Source records:
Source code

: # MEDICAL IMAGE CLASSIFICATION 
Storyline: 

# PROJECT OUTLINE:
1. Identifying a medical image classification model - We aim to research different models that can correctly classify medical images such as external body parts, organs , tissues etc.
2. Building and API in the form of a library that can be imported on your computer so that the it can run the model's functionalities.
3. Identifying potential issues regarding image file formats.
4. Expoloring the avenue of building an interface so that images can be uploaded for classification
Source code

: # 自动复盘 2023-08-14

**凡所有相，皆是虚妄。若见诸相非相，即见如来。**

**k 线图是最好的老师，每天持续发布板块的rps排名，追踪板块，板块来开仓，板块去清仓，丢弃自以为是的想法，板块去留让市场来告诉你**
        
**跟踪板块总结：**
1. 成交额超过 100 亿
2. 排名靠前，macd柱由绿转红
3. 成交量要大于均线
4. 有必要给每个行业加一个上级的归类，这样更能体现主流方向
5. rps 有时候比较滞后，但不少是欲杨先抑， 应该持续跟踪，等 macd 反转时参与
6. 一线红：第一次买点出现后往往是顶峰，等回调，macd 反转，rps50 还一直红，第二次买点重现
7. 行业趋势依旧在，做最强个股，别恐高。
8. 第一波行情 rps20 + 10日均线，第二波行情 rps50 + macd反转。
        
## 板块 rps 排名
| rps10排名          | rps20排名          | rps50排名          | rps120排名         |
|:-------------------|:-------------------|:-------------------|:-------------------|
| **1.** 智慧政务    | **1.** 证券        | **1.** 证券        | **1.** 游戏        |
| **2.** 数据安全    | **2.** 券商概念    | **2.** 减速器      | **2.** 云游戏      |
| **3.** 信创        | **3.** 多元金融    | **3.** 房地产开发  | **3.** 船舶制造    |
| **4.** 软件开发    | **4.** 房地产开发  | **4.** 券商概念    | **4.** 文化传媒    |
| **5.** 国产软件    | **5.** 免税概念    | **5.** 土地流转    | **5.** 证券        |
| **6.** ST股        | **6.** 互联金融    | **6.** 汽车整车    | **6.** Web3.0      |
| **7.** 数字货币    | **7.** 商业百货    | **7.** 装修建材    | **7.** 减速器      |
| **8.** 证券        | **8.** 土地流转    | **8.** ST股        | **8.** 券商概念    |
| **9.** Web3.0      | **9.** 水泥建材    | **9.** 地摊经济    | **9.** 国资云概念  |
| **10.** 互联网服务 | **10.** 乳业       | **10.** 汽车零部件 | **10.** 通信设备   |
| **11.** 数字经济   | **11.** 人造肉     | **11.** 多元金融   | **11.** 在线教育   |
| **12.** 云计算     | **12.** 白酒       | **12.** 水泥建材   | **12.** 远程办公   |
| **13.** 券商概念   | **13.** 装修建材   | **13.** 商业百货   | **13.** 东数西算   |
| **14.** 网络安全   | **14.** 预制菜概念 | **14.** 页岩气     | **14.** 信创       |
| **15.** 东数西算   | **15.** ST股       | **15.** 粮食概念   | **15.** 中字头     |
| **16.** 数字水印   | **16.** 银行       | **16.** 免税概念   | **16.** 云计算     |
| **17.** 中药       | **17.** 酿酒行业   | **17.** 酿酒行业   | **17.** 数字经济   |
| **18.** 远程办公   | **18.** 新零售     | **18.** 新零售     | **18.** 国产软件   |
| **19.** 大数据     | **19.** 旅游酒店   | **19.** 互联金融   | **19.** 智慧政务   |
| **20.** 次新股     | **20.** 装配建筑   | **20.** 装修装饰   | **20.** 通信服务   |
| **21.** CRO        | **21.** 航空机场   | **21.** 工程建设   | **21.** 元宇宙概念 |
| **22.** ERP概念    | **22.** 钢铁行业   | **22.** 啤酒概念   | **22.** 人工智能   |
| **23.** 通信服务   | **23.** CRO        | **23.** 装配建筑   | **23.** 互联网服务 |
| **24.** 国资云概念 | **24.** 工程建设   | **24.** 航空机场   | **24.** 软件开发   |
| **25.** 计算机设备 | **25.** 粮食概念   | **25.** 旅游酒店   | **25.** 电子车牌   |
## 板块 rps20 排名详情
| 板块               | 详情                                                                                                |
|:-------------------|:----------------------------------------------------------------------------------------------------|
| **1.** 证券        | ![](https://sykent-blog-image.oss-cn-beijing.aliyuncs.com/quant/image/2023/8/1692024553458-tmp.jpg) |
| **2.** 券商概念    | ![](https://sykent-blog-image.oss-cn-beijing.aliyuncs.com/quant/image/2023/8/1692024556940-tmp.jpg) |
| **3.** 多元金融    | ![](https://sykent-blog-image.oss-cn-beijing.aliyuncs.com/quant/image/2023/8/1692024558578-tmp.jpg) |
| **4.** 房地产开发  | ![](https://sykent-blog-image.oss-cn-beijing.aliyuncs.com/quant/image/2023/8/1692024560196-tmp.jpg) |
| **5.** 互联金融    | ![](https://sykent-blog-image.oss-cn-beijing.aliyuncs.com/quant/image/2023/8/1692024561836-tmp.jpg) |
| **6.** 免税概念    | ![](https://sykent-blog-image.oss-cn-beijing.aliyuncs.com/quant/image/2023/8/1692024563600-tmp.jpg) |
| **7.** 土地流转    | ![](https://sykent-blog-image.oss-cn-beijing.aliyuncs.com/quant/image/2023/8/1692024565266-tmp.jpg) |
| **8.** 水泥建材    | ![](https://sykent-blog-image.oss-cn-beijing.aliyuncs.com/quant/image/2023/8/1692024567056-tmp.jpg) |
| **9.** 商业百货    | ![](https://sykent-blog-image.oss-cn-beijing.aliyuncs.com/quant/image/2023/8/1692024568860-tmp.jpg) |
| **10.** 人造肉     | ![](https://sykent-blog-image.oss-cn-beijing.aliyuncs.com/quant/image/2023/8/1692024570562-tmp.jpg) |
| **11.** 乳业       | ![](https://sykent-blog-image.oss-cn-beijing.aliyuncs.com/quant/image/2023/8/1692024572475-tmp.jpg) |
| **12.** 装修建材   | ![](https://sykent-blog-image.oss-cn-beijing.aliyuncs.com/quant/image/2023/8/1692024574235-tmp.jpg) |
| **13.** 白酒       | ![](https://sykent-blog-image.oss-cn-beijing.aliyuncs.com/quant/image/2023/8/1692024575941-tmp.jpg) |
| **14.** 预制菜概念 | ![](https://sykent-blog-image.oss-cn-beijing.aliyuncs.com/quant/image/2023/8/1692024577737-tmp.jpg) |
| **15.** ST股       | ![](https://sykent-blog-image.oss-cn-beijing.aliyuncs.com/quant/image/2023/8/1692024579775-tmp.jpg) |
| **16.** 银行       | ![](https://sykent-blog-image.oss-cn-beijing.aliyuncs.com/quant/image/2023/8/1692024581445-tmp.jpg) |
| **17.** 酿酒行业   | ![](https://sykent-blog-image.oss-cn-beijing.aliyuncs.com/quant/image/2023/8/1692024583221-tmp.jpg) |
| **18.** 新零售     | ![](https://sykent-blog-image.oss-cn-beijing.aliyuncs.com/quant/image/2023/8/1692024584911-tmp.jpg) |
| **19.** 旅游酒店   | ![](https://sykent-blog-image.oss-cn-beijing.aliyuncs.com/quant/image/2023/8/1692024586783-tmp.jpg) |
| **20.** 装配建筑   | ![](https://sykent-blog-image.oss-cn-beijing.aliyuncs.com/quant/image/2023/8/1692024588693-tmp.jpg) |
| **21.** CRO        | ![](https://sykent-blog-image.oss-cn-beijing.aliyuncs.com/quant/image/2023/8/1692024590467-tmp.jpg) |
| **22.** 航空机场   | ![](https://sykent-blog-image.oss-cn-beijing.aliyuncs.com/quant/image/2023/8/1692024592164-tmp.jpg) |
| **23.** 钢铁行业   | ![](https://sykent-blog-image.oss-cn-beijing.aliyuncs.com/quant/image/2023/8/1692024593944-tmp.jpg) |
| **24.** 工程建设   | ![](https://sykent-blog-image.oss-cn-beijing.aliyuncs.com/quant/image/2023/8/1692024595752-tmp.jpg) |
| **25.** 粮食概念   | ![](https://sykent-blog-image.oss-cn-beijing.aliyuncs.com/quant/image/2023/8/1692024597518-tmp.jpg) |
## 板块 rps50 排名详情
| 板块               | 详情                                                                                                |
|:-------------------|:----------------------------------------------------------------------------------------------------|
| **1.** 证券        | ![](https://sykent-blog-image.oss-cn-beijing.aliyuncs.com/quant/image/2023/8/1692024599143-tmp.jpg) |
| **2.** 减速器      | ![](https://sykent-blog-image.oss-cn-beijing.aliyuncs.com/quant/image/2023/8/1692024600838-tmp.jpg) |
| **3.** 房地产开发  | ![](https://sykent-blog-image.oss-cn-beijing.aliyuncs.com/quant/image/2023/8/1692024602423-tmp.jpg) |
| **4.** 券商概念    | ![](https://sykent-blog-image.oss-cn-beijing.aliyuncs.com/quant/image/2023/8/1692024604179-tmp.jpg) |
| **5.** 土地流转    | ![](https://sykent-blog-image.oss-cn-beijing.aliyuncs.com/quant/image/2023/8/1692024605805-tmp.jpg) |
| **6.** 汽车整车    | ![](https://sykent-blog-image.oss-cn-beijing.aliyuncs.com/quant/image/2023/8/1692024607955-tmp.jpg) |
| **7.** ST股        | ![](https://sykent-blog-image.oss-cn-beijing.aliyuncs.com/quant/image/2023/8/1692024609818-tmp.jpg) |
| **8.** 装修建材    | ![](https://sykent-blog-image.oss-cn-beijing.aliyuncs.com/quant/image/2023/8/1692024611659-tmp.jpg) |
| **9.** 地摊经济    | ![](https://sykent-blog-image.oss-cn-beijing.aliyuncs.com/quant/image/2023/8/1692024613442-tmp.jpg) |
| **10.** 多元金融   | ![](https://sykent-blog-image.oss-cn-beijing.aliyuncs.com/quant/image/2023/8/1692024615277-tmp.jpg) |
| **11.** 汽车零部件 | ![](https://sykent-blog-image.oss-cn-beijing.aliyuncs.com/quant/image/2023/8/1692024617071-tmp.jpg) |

Prompt: Quote exactly the stretch of lines above that starts at the first one and ends at the line with "2. Building and", and nothing beyond it.

Exercise answer:
Source code

: # MEDICAL IMAGE CLASSIFICATION 
Storyline: 

# PROJECT OUTLINE:
1. Identifying a medical image classification model - We aim to research different models that can correctly classify medical images such as external body parts, organs , tissues etc.
2. Building and API in the form of a library that can be imported on your computer so that the it can run the model's functionalities.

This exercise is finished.